• **Dataset entries**:
--- START ---
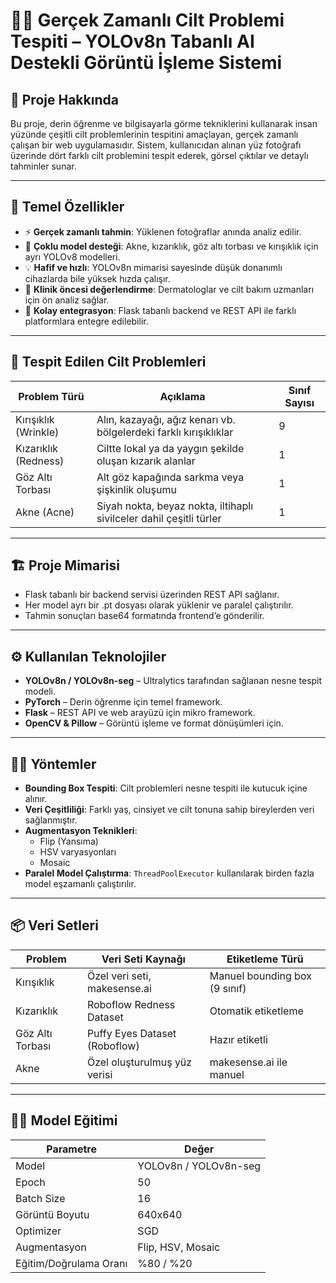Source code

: # 👩‍🔬 Gerçek Zamanlı Cilt Problemi Tespiti – YOLOv8n Tabanlı AI Destekli Görüntü İşleme Sistemi

## 🧬 Proje Hakkında
Bu proje, derin öğrenme ve bilgisayarla görme tekniklerini kullanarak insan yüzünde çeşitli cilt problemlerinin tespitini amaçlayan, gerçek zamanlı çalışan bir web uygulamasıdır. Sistem, kullanıcıdan alınan yüz fotoğrafı üzerinde dört farklı cilt problemini tespit ederek, görsel çıktılar ve detaylı tahminler sunar.

---

## 🚀 Temel Özellikler
- ⚡ **Gerçek zamanlı tahmin**: Yüklenen fotoğraflar anında analiz edilir.
- 🧠 **Çoklu model desteği**: Akne, kızarıklık, göz altı torbası ve kırışıklık için ayrı YOLOv8 modelleri.
- 💡 **Hafif ve hızlı**: YOLOv8n mimarisi sayesinde düşük donanımlı cihazlarda bile yüksek hızda çalışır.
- 🧪 **Klinik öncesi değerlendirme**: Dermatologlar ve cilt bakım uzmanları için ön analiz sağlar.
- 🔌 **Kolay entegrasyon**: Flask tabanlı backend ve REST API ile farklı platformlara entegre edilebilir.

---

## 🧠 Tespit Edilen Cilt Problemleri

| Problem Türü          | Açıklama                                                        | Sınıf Sayısı |
|-----------------------|------------------------------------------------------------------|--------------|
| Kırışıklık (Wrinkle)  | Alın, kazayağı, ağız kenarı vb. bölgelerdeki farklı kırışıklıklar| 9            |
| Kızarıklık (Redness)  | Ciltte lokal ya da yaygın şekilde oluşan kızarık alanlar        | 1            |
| Göz Altı Torbası      | Alt göz kapağında sarkma veya şişkinlik oluşumu                 | 1            |
| Akne (Acne)           | Siyah nokta, beyaz nokta, iltihaplı sivilceler dahil çeşitli türler| 1         |

---

## 🏗️ Proje Mimarisi
- Flask tabanlı bir backend servisi üzerinden REST API sağlanır.
- Her model ayrı bir .pt dosyası olarak yüklenir ve paralel çalıştırılır.
- Tahmin sonuçları base64 formatında frontend’e gönderilir.

---

## ⚙️ Kullanılan Teknolojiler

- **YOLOv8n / YOLOv8n-seg** – Ultralytics tarafından sağlanan nesne tespit modeli.
- **PyTorch** – Derin öğrenme için temel framework.
- **Flask** – REST API ve web arayüzü için mikro framework.
- **OpenCV & Pillow** – Görüntü işleme ve format dönüşümleri için.

---

## 🧑‍💻 Yöntemler

- **Bounding Box Tespiti**: Cilt problemleri nesne tespiti ile kutucuk içine alınır.
- **Veri Çeşitliliği**: Farklı yaş, cinsiyet ve cilt tonuna sahip bireylerden veri sağlanmıştır.
- **Augmentasyon Teknikleri**: 
  - Flip (Yansıma)
  - HSV varyasyonları
  - Mosaic
- **Paralel Model Çalıştırma**: `ThreadPoolExecutor` kullanılarak birden fazla model eşzamanlı çalıştırılır.

---

## 📦 Veri Setleri

| Problem | Veri Seti Kaynağı | Etiketleme Türü         |
|--------|--------------------|--------------------------|
| Kırışıklık | Özel veri seti, makesense.ai | Manuel bounding box (9 sınıf) |
| Kızarıklık | Roboflow Redness Dataset | Otomatik etiketleme        |
| Göz Altı Torbası | Puffy Eyes Dataset (Roboflow) | Hazır etiketli               |
| Akne | Özel oluşturulmuş yüz verisi | makesense.ai ile manuel     |

---

## 🏋️‍♂️ Model Eğitimi

| Parametre              | Değer              |
|------------------------|--------------------|
| Model                  | YOLOv8n / YOLOv8n-seg |
| Epoch                  | 50                 |
| Batch Size             | 16                 |
| Görüntü Boyutu         | 640x640            |
| Optimizer              | SGD                |
| Augmentasyon           | Flip, HSV, Mosaic  |
| Eğitim/Doğrulama Oranı | %80 / %20          |


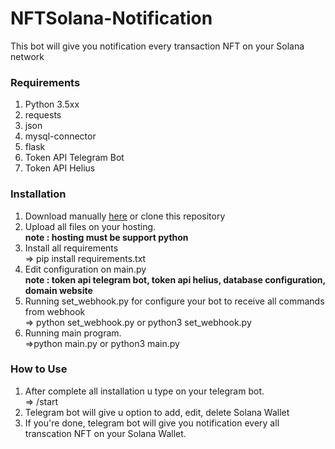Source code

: # NFTSolana-Notification
This bot will give you notification every transaction NFT on your Solana network

### Requirements
1. Python 3.5xx
2. requests
3. json
4. mysql-connector
5. flask
6. Token API Telegram Bot
7. Token API Helius

### Installation
1. Download manually <a href="https://github.com/setiaone-tech/NFTSolana-Notification/archive/refs/heads/main.zip">here</a> or clone this repository
2. Upload all files on your hosting.
   <br>**note : hosting must be support python**
3. Install all requirements
   <br>=> pip install requirements.txt
4. Edit configuration on main.py
   <br>**note : token api telegram bot, token api helius, database configuration, domain website**
5. Running set_webhook.py for configure your bot to receive all commands from webhook
   <br>=> python set_webhook.py or python3 set_webhook.py
6. Running main program.
   <br>=>python main.py or python3 main.py

### How to Use
1. After complete all installation u type on your telegram bot.
   <br>=> /start
2. Telegram bot will give u option to add, edit, delete Solana Wallet
3. If you're done, telegram bot will give you notification every all transcation NFT on your Solana Wallet.
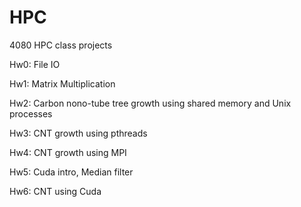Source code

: # HPC
4080 HPC class projects 

Hw0: File IO

Hw1: Matrix Multiplication 

Hw2: Carbon nono-tube tree growth using shared memory and Unix processes 

Hw3: CNT growth using pthreads 

Hw4: CNT growth using MPI

Hw5: Cuda intro, Median filter 

Hw6: CNT using Cuda

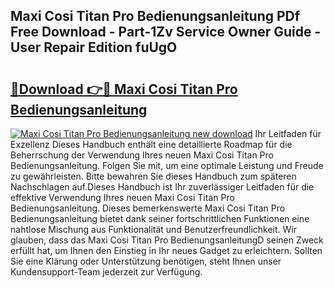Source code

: ## Maxi Cosi Titan Pro Bedienungsanleitung PDf Free Download - Part-1Zv Service Owner Guide - User Repair Edition fuUgO

# <h2><a href="http://df1qqli.blite.top/?on=Maxi+Cosi+Titan+Pro+Bedienungsanleitung">🔗Download 👉🔴 Maxi Cosi Titan Pro Bedienungsanleitung</a></h2>

[![Maxi Cosi Titan Pro Bedienungsanleitung new download](https://i.imgur.com/lujVjoI.png)](http://df1qqli.blite.top/?on=Maxi+Cosi+Titan+Pro+Bedienungsanleitung)
Ihr Leitfaden für Exzellenz Dieses Handbuch enthält eine detaillierte Roadmap für die Beherrschung der Verwendung Ihres neuen Maxi Cosi Titan Pro Bedienungsanleitung. Folgen Sie mit, um eine optimale Leistung und Freude zu gewährleisten. Bitte bewahren Sie dieses Handbuch zum späteren Nachschlagen auf.Dieses Handbuch ist Ihr zuverlässiger Leitfaden für die effektive Verwendung Ihres neuen Maxi Cosi Titan Pro Bedienungsanleitung. Dieses bemerkenswerte Maxi Cosi Titan Pro Bedienungsanleitung bietet dank seiner fortschrittlichen Funktionen eine nahtlose Mischung aus Funktionalität und Benutzerfreundlichkeit. Wir glauben, dass das Maxi Cosi Titan Pro BedienungsanleitungD seinen Zweck erfüllt hat, um Ihnen den Einstieg in Ihr neues Gadget zu erleichtern. Sollten Sie eine Klärung oder Unterstützung benötigen, steht Ihnen unser Kundensupport-Team jederzeit zur Verfügung.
--- END ---
• **About this exercise**:
Please write out, exactly as they appear above, only the lines in the stretch from the line with "7. Token API Helius" through the line with "2. Telegram bot".

• **Task output**:
7. Token API Helius

### Installation
1. Download manually <a href="https://github.com/setiaone-tech/NFTSolana-Notification/archive/refs/heads/main.zip">here</a> or clone this repository
2. Upload all files on your hosting.
   <br>**note : hosting must be support python**
3. Install all requirements
   <br>=> pip install requirements.txt
4. Edit configuration on main.py
   <br>**note : token api telegram bot, token api helius, database configuration, domain website**
5. Running set_webhook.py for configure your bot to receive all commands from webhook
   <br>=> python set_webhook.py or python3 set_webhook.py
6. Running main program.
   <br>=>python main.py or python3 main.py

### How to Use
1. After complete all installation u type on your telegram bot.
   <br>=> /start
2. Telegram bot will give u option to add, edit, delete Solana Wallet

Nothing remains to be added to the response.